##### ENTRIES PROVIDED

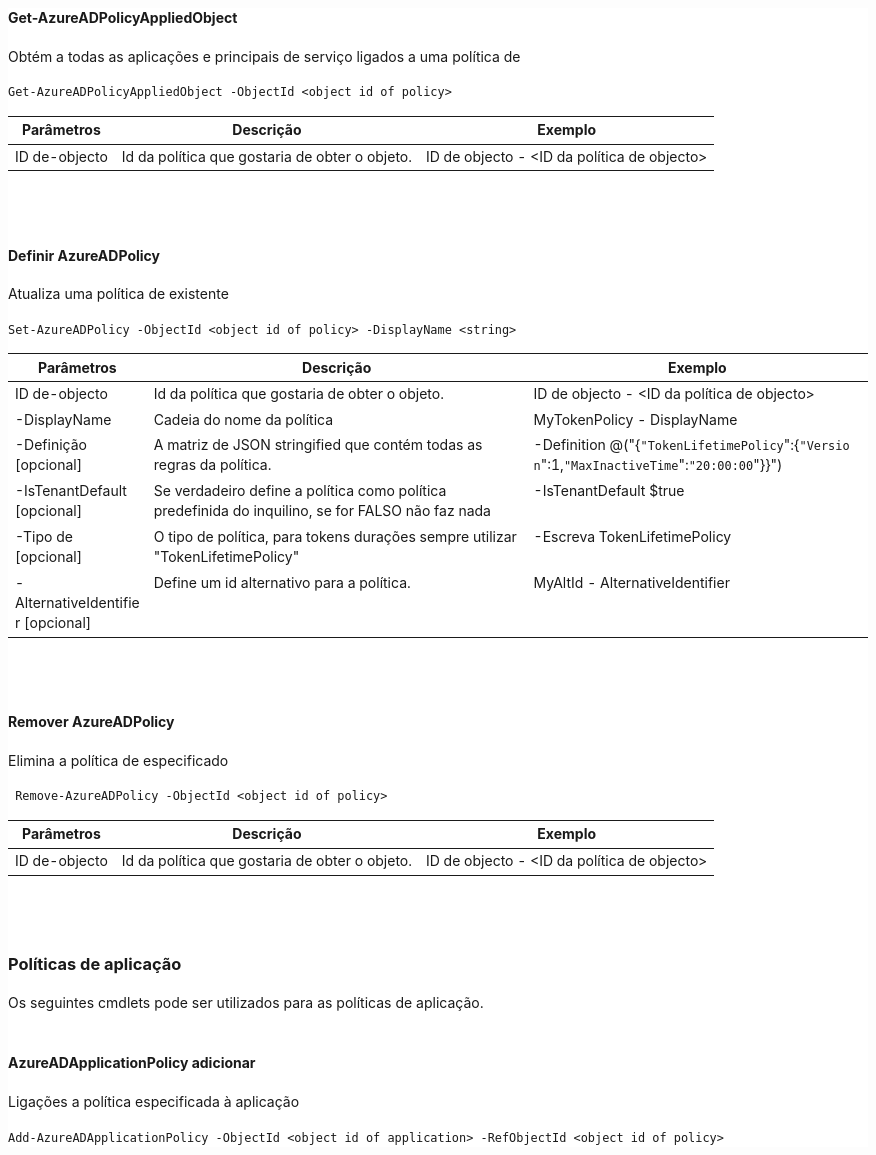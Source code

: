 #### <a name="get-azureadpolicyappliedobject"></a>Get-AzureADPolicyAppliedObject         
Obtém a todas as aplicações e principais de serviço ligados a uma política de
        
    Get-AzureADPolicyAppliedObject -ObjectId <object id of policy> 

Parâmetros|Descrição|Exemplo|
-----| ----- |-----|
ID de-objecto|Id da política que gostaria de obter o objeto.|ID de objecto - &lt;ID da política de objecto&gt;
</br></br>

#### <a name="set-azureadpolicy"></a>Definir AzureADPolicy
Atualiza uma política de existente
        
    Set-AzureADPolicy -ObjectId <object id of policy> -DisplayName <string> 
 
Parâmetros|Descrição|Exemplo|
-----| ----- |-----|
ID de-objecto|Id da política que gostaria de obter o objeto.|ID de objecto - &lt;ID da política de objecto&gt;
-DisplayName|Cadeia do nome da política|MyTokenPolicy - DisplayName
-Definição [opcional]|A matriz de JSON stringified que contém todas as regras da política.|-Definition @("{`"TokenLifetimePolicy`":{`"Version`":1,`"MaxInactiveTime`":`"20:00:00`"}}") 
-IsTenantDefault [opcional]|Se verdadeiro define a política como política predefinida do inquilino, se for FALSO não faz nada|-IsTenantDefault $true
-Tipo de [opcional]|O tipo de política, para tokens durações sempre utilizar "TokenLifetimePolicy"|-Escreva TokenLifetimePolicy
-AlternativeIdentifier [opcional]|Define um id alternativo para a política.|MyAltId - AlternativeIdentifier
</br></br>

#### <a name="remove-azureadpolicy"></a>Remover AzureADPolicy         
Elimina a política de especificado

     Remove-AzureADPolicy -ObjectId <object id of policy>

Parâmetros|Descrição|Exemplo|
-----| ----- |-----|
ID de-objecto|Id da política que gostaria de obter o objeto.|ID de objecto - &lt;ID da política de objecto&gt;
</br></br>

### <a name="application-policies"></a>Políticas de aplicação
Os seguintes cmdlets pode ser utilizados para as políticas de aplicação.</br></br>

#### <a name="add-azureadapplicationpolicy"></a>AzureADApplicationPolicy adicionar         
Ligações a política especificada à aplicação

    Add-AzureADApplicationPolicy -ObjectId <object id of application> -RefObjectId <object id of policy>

##########

* _THE PROBLEM_:
Where does the string "AzureADApplicationPolicy" appear in the records above? Return every line that holds it.

* _SOLVED PROBLEM_:
#### <a name="add-azureadapplicationpolicy"></a>AzureADApplicationPolicy adicionar         
    Add-AzureADApplicationPolicy -ObjectId <object id of application> -RefObjectId <object id of policy>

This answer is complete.